Impasses no processo de adoção no Brasil

Enviada em 15/08/2020

O Estatuto da Criança e do Adolescente, bem como a Constituição Federal de 1988, prevê a todo jovem o direito à convivência familiar e comunitária em um ambiente que garanta seu desenvolvimento integral. Entretanto, no que concerne o atual cenário social, muitos jovens encontram-se privados desses direitos enquanto residem em Acolhimentos Institucionais a espera do momento de sua adoção. Esse que, lamentavelmente, pode não chegar para alguns devido tanto a seletividade das famílias na hora de adotar como da burocracia relacionada aos processos judiciais.

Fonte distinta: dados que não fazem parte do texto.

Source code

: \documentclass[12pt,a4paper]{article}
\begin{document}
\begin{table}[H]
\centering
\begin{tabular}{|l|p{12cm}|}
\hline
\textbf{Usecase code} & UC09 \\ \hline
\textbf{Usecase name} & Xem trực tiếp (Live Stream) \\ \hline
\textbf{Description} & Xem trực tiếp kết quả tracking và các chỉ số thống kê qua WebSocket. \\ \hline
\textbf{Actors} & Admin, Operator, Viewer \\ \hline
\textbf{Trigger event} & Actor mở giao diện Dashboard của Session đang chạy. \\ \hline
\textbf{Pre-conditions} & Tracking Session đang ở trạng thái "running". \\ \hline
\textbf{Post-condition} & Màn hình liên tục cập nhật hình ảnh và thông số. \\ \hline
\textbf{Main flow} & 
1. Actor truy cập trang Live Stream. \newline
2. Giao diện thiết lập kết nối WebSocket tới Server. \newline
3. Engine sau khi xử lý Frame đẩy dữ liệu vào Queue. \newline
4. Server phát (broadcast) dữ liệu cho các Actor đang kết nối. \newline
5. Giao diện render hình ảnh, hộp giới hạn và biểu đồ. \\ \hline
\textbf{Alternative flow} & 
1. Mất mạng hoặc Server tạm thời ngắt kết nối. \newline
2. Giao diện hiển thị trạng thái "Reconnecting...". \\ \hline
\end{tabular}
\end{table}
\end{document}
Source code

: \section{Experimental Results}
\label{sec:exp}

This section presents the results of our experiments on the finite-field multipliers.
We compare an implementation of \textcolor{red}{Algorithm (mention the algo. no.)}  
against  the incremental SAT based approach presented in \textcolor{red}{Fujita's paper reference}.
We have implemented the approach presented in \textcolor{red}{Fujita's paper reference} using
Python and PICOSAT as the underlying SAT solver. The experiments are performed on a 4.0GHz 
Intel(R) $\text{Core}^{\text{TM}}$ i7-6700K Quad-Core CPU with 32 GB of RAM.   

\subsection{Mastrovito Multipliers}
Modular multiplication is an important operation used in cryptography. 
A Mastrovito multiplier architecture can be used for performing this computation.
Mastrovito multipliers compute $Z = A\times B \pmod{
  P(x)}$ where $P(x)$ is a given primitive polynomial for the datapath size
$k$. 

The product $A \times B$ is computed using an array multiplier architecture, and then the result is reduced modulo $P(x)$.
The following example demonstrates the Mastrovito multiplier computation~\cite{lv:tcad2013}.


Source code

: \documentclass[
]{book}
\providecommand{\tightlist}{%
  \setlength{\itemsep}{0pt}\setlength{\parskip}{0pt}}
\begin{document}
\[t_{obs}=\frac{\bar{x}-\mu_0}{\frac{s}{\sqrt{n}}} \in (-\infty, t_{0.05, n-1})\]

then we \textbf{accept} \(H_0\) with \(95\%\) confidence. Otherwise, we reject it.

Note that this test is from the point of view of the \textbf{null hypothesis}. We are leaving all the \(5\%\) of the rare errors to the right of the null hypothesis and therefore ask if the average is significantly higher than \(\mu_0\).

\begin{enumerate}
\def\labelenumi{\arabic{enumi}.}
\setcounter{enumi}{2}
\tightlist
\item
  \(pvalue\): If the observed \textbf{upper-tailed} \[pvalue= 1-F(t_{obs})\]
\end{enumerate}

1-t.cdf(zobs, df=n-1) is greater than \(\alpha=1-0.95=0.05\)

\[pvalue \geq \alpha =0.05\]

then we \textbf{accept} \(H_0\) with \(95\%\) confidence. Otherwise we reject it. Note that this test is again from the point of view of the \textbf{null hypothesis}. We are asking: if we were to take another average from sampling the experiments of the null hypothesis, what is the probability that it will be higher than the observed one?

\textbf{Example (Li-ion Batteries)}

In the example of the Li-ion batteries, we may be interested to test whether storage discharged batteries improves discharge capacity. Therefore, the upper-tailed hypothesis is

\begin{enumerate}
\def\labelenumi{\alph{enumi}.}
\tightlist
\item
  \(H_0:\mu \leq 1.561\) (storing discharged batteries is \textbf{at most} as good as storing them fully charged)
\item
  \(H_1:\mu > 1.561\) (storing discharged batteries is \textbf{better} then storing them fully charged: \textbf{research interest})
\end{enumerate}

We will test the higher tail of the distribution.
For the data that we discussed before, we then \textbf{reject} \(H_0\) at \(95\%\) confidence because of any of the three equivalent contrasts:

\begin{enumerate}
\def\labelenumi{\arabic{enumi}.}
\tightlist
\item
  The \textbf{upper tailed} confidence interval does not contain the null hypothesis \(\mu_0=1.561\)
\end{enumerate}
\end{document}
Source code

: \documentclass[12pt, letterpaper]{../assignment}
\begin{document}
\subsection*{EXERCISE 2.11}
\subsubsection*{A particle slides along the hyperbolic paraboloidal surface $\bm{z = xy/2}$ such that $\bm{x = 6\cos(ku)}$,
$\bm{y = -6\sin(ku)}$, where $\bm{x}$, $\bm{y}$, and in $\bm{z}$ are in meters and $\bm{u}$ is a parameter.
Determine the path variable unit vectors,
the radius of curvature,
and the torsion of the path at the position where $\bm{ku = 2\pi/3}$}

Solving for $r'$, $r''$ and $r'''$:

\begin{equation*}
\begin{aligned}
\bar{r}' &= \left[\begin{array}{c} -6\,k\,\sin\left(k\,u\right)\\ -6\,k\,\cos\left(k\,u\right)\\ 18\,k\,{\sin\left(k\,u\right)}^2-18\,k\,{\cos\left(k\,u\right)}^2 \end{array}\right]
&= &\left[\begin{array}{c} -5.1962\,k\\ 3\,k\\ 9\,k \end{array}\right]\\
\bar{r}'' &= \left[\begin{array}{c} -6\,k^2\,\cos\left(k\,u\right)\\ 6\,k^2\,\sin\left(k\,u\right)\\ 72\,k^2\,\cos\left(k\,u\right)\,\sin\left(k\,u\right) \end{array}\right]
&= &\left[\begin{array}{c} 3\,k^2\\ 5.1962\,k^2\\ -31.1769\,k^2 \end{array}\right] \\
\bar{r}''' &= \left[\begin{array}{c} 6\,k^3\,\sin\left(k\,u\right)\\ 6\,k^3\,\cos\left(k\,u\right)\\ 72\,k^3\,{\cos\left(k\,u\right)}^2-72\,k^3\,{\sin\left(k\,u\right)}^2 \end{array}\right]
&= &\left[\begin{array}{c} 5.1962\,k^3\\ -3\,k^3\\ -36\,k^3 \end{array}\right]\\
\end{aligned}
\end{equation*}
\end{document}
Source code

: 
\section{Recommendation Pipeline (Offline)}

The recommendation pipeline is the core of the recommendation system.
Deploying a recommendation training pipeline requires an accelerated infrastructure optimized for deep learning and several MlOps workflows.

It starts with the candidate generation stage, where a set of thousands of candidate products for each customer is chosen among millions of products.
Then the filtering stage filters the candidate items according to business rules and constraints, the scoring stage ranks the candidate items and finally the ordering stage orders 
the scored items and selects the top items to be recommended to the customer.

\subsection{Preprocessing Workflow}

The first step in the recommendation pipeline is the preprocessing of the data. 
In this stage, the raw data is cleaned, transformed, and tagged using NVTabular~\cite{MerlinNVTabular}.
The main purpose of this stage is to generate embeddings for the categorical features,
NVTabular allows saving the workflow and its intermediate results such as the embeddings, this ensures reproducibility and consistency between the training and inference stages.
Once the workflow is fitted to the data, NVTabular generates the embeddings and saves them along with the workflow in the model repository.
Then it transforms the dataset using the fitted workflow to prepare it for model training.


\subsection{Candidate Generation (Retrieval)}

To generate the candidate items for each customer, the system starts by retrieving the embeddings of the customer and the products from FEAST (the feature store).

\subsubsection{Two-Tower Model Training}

Nesse sentido, vale pontuar a existência de um perfil de preferência das famílias ao adotarem uma criança. Dessa forma, o conceito desenvolvido pelo marxismo, reificação, dado por ser “uma forma particular de alienação característica do modo de produção capitalista, implica na coisificação das relações humanas”, esse assemelha-se ao comportamento dos adotantes que procuram por crianças com atributos predeterminadas como idade, sexo, cor dos olhos, cor da pele e principalmente sem nenhuma anomalia. Tal fato, não só faz com que aquelas que não se enquadram no perfil estipulado permaneçam no banco de adoção, como também pode levar ao desenvolvimento de quadros de ansiedade e depressão devido a profunda sensação de rejeição.

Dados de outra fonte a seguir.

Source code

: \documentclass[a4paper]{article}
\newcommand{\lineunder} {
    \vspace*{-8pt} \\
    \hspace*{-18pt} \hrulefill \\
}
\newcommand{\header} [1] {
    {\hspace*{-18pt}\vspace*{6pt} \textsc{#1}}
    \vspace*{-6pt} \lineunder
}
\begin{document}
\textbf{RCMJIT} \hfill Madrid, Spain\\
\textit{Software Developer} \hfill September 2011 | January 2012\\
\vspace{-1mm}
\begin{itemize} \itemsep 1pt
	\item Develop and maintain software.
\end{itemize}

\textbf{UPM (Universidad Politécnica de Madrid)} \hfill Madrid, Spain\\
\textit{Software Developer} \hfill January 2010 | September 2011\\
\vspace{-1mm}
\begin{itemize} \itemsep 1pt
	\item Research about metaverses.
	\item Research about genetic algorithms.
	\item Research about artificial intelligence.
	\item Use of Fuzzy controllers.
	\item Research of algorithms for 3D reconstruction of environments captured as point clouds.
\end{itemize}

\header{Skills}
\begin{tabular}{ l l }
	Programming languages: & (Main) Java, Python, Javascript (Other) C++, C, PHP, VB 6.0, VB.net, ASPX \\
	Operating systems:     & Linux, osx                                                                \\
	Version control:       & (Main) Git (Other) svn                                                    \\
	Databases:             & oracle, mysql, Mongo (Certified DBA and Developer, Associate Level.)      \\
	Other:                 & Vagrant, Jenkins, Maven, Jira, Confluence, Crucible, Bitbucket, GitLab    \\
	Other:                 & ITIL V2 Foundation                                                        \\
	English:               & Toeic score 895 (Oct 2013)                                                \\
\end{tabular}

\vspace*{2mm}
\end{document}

De modo complementar, devido à sobrecarga do Poder Judiciário, o processo de adoção demanda muito tempo e trabalho sendo esse um empecilho para muitos adotantes. Sob essa lógica, segundo a filósofa alemã Hannah Arendt, em A banalidade do mal, o pior mal é aquele visto como algo corriqueiro e cotidiano, de maneira análoga a burocracia envolvida nos processos judiciais de adoção se tornou comum, desse modo, em meio a tantos procedimentos e ações muitos adultos chegam a desistir de seguir com a adoção. Ademais, pode-se citar outro fator geralmente negligenciado, como o tempo que aquele jovem poderia estar passando em um convívio familiar e usufruindo de seu direito.

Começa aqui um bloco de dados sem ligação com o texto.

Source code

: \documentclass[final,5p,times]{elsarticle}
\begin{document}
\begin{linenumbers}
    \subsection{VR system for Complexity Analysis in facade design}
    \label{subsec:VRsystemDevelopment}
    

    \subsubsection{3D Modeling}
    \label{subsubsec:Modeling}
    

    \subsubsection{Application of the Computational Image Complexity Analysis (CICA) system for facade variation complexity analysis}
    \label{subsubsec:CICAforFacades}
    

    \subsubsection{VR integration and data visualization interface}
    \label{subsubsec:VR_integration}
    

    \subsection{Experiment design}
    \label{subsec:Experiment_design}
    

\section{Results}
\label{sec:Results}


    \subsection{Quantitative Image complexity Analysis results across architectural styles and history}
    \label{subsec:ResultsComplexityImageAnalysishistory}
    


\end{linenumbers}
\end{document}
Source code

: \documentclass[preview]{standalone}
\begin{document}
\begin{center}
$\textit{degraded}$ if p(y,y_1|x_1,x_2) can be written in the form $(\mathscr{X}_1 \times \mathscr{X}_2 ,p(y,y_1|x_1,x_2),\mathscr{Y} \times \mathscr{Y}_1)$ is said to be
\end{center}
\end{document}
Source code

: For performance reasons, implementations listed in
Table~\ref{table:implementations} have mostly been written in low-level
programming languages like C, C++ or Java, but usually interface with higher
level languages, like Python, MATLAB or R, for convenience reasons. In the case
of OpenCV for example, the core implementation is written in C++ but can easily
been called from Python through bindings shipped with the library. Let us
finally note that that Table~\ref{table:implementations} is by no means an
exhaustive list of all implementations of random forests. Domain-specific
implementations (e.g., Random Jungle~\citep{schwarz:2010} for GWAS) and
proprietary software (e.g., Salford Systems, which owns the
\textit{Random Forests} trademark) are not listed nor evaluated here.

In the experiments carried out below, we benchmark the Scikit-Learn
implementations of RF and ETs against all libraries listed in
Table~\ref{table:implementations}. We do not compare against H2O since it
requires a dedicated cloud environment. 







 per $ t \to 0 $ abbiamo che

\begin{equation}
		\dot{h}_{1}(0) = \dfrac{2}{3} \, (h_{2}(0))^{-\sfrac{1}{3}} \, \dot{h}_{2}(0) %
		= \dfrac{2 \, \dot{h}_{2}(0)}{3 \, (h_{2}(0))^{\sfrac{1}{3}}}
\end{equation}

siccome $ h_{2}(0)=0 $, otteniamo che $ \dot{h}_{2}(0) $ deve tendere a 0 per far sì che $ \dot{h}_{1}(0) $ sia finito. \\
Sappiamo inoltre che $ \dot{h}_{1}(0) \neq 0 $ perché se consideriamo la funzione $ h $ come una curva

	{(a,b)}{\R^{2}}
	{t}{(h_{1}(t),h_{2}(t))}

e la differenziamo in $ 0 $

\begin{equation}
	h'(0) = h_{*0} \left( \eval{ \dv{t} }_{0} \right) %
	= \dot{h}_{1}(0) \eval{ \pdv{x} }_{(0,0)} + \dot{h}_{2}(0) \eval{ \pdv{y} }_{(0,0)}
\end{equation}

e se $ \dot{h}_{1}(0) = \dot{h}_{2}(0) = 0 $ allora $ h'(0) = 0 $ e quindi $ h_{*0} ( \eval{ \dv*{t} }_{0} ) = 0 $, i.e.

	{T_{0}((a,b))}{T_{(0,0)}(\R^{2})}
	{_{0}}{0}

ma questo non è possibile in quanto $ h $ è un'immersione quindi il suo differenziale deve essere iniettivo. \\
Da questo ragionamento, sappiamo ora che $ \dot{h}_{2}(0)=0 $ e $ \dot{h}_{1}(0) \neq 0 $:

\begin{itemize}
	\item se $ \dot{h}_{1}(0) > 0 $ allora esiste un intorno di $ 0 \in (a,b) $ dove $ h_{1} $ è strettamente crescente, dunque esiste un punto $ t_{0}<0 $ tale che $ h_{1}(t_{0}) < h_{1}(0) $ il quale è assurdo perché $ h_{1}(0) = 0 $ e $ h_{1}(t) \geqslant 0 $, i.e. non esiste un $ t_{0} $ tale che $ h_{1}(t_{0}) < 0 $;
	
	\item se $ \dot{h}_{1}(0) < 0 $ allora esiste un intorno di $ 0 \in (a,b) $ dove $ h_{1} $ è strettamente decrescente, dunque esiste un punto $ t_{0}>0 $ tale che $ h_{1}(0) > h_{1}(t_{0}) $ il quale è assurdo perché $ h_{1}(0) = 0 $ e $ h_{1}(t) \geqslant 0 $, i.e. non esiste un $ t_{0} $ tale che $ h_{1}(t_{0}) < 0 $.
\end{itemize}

Em síntese, diante dos argumentos supracitados, são necessárias medidas para resolução da problemática. Para tal, cabe ao Ministério da Família em parceria com mídias televisivas e sociais, desenvolver e apresentar campanhas de incentivo a adoção contando com a participação de figuras públicas que adotaram jovens fora do perfil mais procurado, a fim desconstruir os estigmas e preconceitos relacionados à adoção, e promover maior participação populacional. Outrossim, o Estadual deve disponibilizar recursos e investimentos para a expansão e ampliação dos Juizados de Infância e Juventude, a fim de facilitar e agilizar os processos judiciais relacionados a adoção. Dessa forma, mais crianças e adolescentes poderão gozar de seus direitos constitucionais.